Infrastructure Hardening

A Security Audit, Offsite Backups, and Locking Down the Stack

The Context

Two weeks after the TrueNAS migration, my homelab was running smoothly. Services were stable, the compute/storage separation was working well, and everything had been humming along without incident. That's usually the dangerous moment, when things seem fine and you stop looking closely.

I decided to conduct a thorough infrastructure audit: examine every host, every service, every firewall rule, and every NFS export. The goal was to find the gaps I knew existed but hadn't quantified, and to address the biggest one of all: I had no offsite backups. If my house burned down or was burglarized, every photo, document, and piece of data I'd accumulated over the years would be gone.

The Audit (January 31)

I spent the day systematically examining every component of the infrastructure. The audit uncovered findings across four severity levels. Some were already mitigated by existing architecture decisions I'd made earlier. Others needed immediate attention.

What Needed Fixing

The most pressing issues discovered:

NFS exports were wide open to the entire subnet. Any machine on the management network with root access could read and write all NFS-shared data, including photos, documents, and file shares. The exports used no_root_squash with no host restrictions.
The Proxmox SSD thin pool was at 84% capacity. LVM thin pools start degrading above 85% and risk catastrophic failure. I was one busy backup cycle away from potential data corruption.
No offsite backups existed. All data lived in one physical location. The ZFS mirror protected against drive failure, but not against theft, fire, or flood.
The public VPS had no intrusion protection. The only machine with a public IP was running without any brute-force detection or automated banning.

The Fixes

Relieving the Storage Pressure

The most time-sensitive issue was the SSD thin pool at 84%. I used Proxmox's live disk migration to move VM 600 (the metrics server running Grafana and InfluxDB) from the SSD to the 1TB HDD added during the TrueNAS migration. The command qm move-disk 600 scsi0 hdd-storage --delete 1 mirrored the disk live with zero downtime, then cleaned up the old copy. The SSD pool dropped from 84% to 70%, safely out of the danger zone.

Locking Down NFS

Every NFS export on TrueNAS was restricted from the entire subnet to specific host IPs using the TrueNAS middleware CLI. The Immich, Nextcloud, and Paperless data shares now only accept connections from the application server VM. The InfluxDB share only accepts the metrics VM. The Proxmox backup share only accepts the two hypervisor hosts.
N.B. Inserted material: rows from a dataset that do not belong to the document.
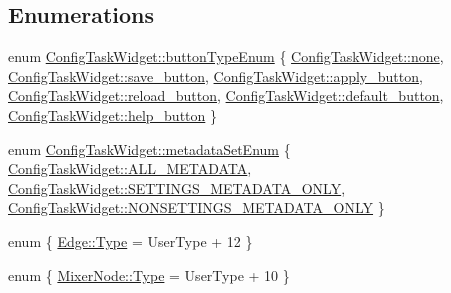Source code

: \subsection*{\-Enumerations}
\begin{DoxyCompactItemize}
\item 
enum \hyperlink{group___u_a_v_object_widget_utils_gacf8aa6ed9da799d1973519df03d1ecfa}{\-Config\-Task\-Widget\-::button\-Type\-Enum} \{ \*
\hyperlink{group___u_a_v_object_widget_utils_ggacf8aa6ed9da799d1973519df03d1ecfaa5ba945be96884ca1ea4e0019425b3fd1}{\-Config\-Task\-Widget\-::none}, 
\hyperlink{group___u_a_v_object_widget_utils_ggacf8aa6ed9da799d1973519df03d1ecfaad57389b40e61729debc6f0e8fd4cbde2}{\-Config\-Task\-Widget\-::save\-\_\-button}, 
\hyperlink{group___u_a_v_object_widget_utils_ggacf8aa6ed9da799d1973519df03d1ecfaaeebf9f5769535bd71cb2907073cf1492}{\-Config\-Task\-Widget\-::apply\-\_\-button}, 
\hyperlink{group___u_a_v_object_widget_utils_ggacf8aa6ed9da799d1973519df03d1ecfaae3d77626c54b30f24b9342696d4155ee}{\-Config\-Task\-Widget\-::reload\-\_\-button}, 
\*
\hyperlink{group___u_a_v_object_widget_utils_ggacf8aa6ed9da799d1973519df03d1ecfaa8a58b5c21f9b09e20e74ab163d47f09a}{\-Config\-Task\-Widget\-::default\-\_\-button}, 
\hyperlink{group___u_a_v_object_widget_utils_ggacf8aa6ed9da799d1973519df03d1ecfaad33ed1c1d7511f14ca49069b8166d04e}{\-Config\-Task\-Widget\-::help\-\_\-button}
 \}
\item 
enum \hyperlink{group___u_a_v_object_widget_utils_gaf06dbd27444c4e9864e702d7c00b0a62}{\-Config\-Task\-Widget\-::metadata\-Set\-Enum} \{ \hyperlink{group___u_a_v_object_widget_utils_ggaf06dbd27444c4e9864e702d7c00b0a62ad6334ea913f7c2a28d32a16d52e1aecf}{\-Config\-Task\-Widget\-::\-A\-L\-L\-\_\-\-M\-E\-T\-A\-D\-A\-T\-A}, 
\hyperlink{group___u_a_v_object_widget_utils_ggaf06dbd27444c4e9864e702d7c00b0a62ac3b6f184c1551bd23d264999d0330302}{\-Config\-Task\-Widget\-::\-S\-E\-T\-T\-I\-N\-G\-S\-\_\-\-M\-E\-T\-A\-D\-A\-T\-A\-\_\-\-O\-N\-L\-Y}, 
\hyperlink{group___u_a_v_object_widget_utils_ggaf06dbd27444c4e9864e702d7c00b0a62a6ac1f4283fd36cd22e96b56756e26bbe}{\-Config\-Task\-Widget\-::\-N\-O\-N\-S\-E\-T\-T\-I\-N\-G\-S\-\_\-\-M\-E\-T\-A\-D\-A\-T\-A\-\_\-\-O\-N\-L\-Y}
 \}
\item 
enum \{ \hyperlink{group___u_a_v_object_widget_utils_ggaa1ed12ae47b3b5c3b75c99c63986575da59a3ef5ffd963601ffda52bb7bf42b3c}{\-Edge\-::\-Type} =  \-User\-Type + 12
 \}
\item 
enum \{ \hyperlink{group___u_a_v_object_widget_utils_ggacfcbe9e0a1b137ea0afeca0789e5e398ae34bb4f715b22e70e0a2182529bed883}{\-Mixer\-Node\-::\-Type} =  \-User\-Type + 10
 \}
\end{DoxyCompactItemize}
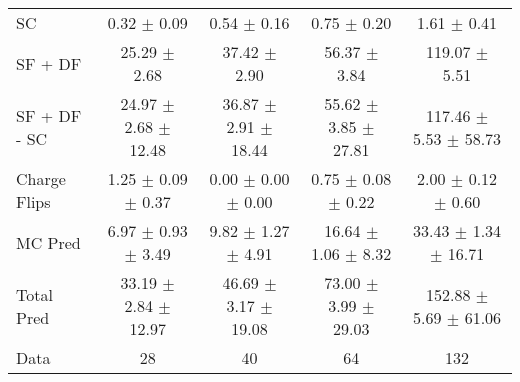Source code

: \begin{tabular}{l|cccc}
                                 SC &  0.32 $\pm$  0.09 &  0.54 $\pm$  0.16 &  0.75 $\pm$  0.20 &  1.61 $\pm$  0.41 \\
                            SF + DF & 25.29 $\pm$  2.68 & 37.42 $\pm$  2.90 & 56.37 $\pm$  3.84 & 119.07 $\pm$  5.51 \\
\hline
                       SF + DF - SC & 24.97 $\pm$  2.68 $\pm$ 12.48 & 36.87 $\pm$  2.91 $\pm$ 18.44 & 55.62 $\pm$  3.85 $\pm$ 27.81 & 117.46 $\pm$  5.53 $\pm$ 58.73 \\
\hline\hline
                       Charge Flips &  1.25 $\pm$  0.09 $\pm$  0.37 &  0.00 $\pm$  0.00 $\pm$  0.00 &  0.75 $\pm$  0.08 $\pm$  0.22 &  2.00 $\pm$  0.12 $\pm$  0.60 \\
\hline
                            MC Pred &  6.97 $\pm$  0.93 $\pm$  3.49 &  9.82 $\pm$  1.27 $\pm$  4.91 & 16.64 $\pm$  1.06 $\pm$  8.32 & 33.43 $\pm$  1.34 $\pm$ 16.71 \\
\hline
                         Total Pred & 33.19 $\pm$  2.84 $\pm$ 12.97 & 46.69 $\pm$  3.17 $\pm$ 19.08 & 73.00 $\pm$  3.99 $\pm$ 29.03 & 152.88 $\pm$  5.69 $\pm$ 61.06 \\
\hline\hline
                               Data &    28 &    40 &    64 &   132 \\
\hline\hline
\end{tabular}


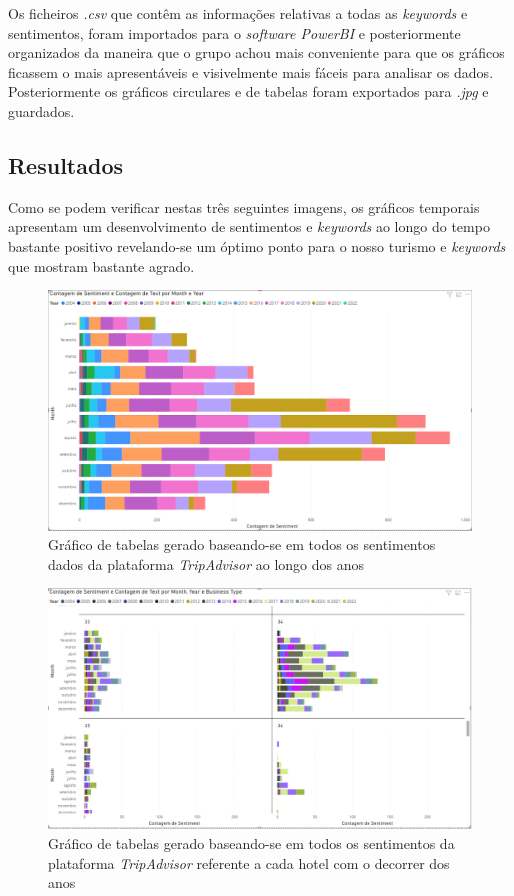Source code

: Os ficheiros \textit{.csv} que contêm as informações relativas a todas as \textit{keywords} e sentimentos, foram importados para o \textit{software PowerBI} e posteriormente organizados da maneira que o grupo achou mais conveniente para que os gráficos ficassem o mais apresentáveis e visivelmente mais fáceis para analisar os dados. Posteriormente os gráficos circulares e de tabelas foram exportados para \textit{.jpg} e guardados. 

\subsection{Resultados}

Como se podem verificar nestas três seguintes imagens, os gráficos temporais apresentam um desenvolvimento de sentimentos e \textit{keywords} ao longo do tempo bastante positivo revelando-se um óptimo ponto para o nosso turismo e \textit{keywords} que mostram bastante agrado. 

\begin{figure}[!htb]
\centering
\includegraphics[width=16cm]{figuras/NrReviewsPerYear/TableGraph6.PNG}
\caption{Gráfico de tabelas gerado baseando-se em todos os sentimentos dados da plataforma \textit{TripAdvisor} ao longo dos anos}
\label{fig:exemplofigqntsntmyear}
\end{figure}

\begin{figure}[!htb]
\centering
\includegraphics[width=16cm]{figuras/NrReviewsPerYear&BusinessType/8.PNG}
\caption{Gráfico de tabelas gerado baseando-se em todos os sentimentos da plataforma \textit{TripAdvisor} referente a cada hotel com o decorrer dos anos}
\label{fig:exemplofigqntyearbus}
\end{figure}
This means that even if an attacker compromises another VM or gains access to any other machine on the management network, they can't mount or access application data over NFS. The attack surface went from "any root user on the subnet" to "only the specific VMs that need the data."

Securing the Public VPS

The VPS at DigitalOcean is the only machine with a public IP address, making it the primary target for internet-based attacks. I installed Fail2Ban with an aggressive SSH configuration: three failed login attempts triggers a 24-hour ban. Within minutes of activation, multiple malicious IPs were already being blocked. It was a good reminder that public-facing infrastructure is under constant automated attack.

I also discovered the Caddy reverse proxy's apt repository had an expired GPG key, silently blocking security updates for the public-facing web server. The key was refreshed and Caddy updated to v2.10.2 the following day.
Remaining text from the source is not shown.